**WHAT YOU ARE ASKED TO DO:** Pictures stay out of this copy; please retype only the lines from the start of the records through the line with "### Relational (SQL)".

Entries taken from a collection:
-.-.-

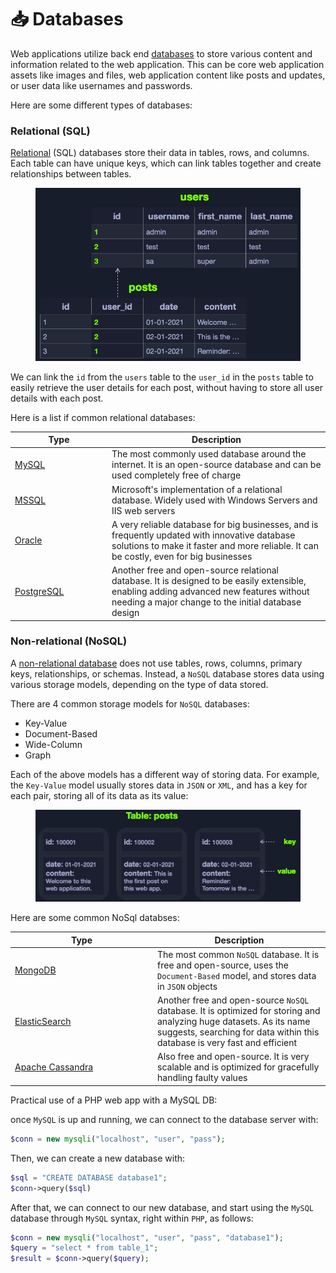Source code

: # 📥 Databases

Web applications utilize back end [databases](https://en.wikipedia.org/wiki/Database) to store various content and information related to the web application. This can be core web application assets like images and files, web application content like posts and updates, or user data like usernames and passwords.

Here are some different types of databases:

### Relational (SQL)

[Relational](https://en.wikipedia.org/wiki/Relational\_database) (SQL) databases store their data in tables, rows, and columns. Each table can have unique keys, which can link tables together and create relationships between tables.

<figure><img src="../../../../.gitbook/assets/image (6) (1).png" alt=""><figcaption></figcaption></figure>

We can link the `id` from the `users` table to the `user_id` in the `posts` table to easily retrieve the user details for each post, without having to store all user details with each post.

Here is a list if common relational databases:

<table><thead><tr><th width="141">Type</th><th>Description</th></tr></thead><tbody><tr><td><a href="https://en.wikipedia.org/wiki/MySQL">MySQL</a></td><td>The most commonly used database around the internet. It is an open-source database and can be used completely free of charge</td></tr><tr><td><a href="https://en.wikipedia.org/wiki/Microsoft_SQL_Server">MSSQL</a></td><td>Microsoft's implementation of a relational database. Widely used with Windows Servers and IIS web servers</td></tr><tr><td><a href="https://en.wikipedia.org/wiki/Oracle_Database">Oracle</a></td><td>A very reliable database for big businesses, and is frequently updated with innovative database solutions to make it faster and more reliable. It can be costly, even for big businesses</td></tr><tr><td><a href="https://en.wikipedia.org/wiki/PostgreSQL">PostgreSQL</a></td><td>Another free and open-source relational database. It is designed to be easily extensible, enabling adding advanced new features without needing a major change to the initial database design</td></tr></tbody></table>

### Non-relational (NoSQL)

A [non-relational database](https://en.wikipedia.org/wiki/NoSQL) does not use tables, rows, columns, primary keys, relationships, or schemas. Instead, a `NoSQL` database stores data using various storage models, depending on the type of data stored.

There are 4 common storage models for `NoSQL` databases:

* Key-Value
* Document-Based
* Wide-Column
* Graph

Each of the above models has a different way of storing data. For example, the `Key-Value` model usually stores data in `JSON` or `XML`, and has a key for each pair, storing all of its data as its value:

<figure><img src="../../../../.gitbook/assets/image (7) (1).png" alt=""><figcaption></figcaption></figure>

Here are some common NoSql databses:

<table><thead><tr><th width="214">Type</th><th>Description</th></tr></thead><tbody><tr><td><a href="https://en.wikipedia.org/wiki/MongoDB">MongoDB</a></td><td>The most common <code>NoSQL</code> database. It is free and open-source, uses the <code>Document-Based</code> model, and stores data in <code>JSON</code> objects</td></tr><tr><td><a href="https://en.wikipedia.org/wiki/Elasticsearch">ElasticSearch</a></td><td>Another free and open-source <code>NoSQL</code> database. It is optimized for storing and analyzing huge datasets. As its name suggests, searching for data within this database is very fast and efficient</td></tr><tr><td><a href="https://en.wikipedia.org/wiki/Apache_Cassandra">Apache Cassandra</a></td><td>Also free and open-source. It is very scalable and is optimized for gracefully handling faulty values</td></tr></tbody></table>

Practical use of a PHP web app with a MySQL DB:

once `MySQL` is up and running, we can connect to the database server with:

```php
$conn = new mysqli("localhost", "user", "pass");
```

Then, we can create a new database with:

```php
$sql = "CREATE DATABASE database1";
$conn->query($sql)
```

After that, we can connect to our new database, and start using the `MySQL` database through `MySQL` syntax, right within `PHP`, as follows:

```php
$conn = new mysqli("localhost", "user", "pass", "database1");
$query = "select * from table_1";
$result = $conn->query($query);
```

-.-.-

**RESPONSE AREA:**
Source code

: # 📥 Databases

Web applications utilize back end [databases](https://en.wikipedia.org/wiki/Database) to store various content and information related to the web application. This can be core web application assets like images and files, web application content like posts and updates, or user data like usernames and passwords.

Here are some different types of databases:

### Relational (SQL)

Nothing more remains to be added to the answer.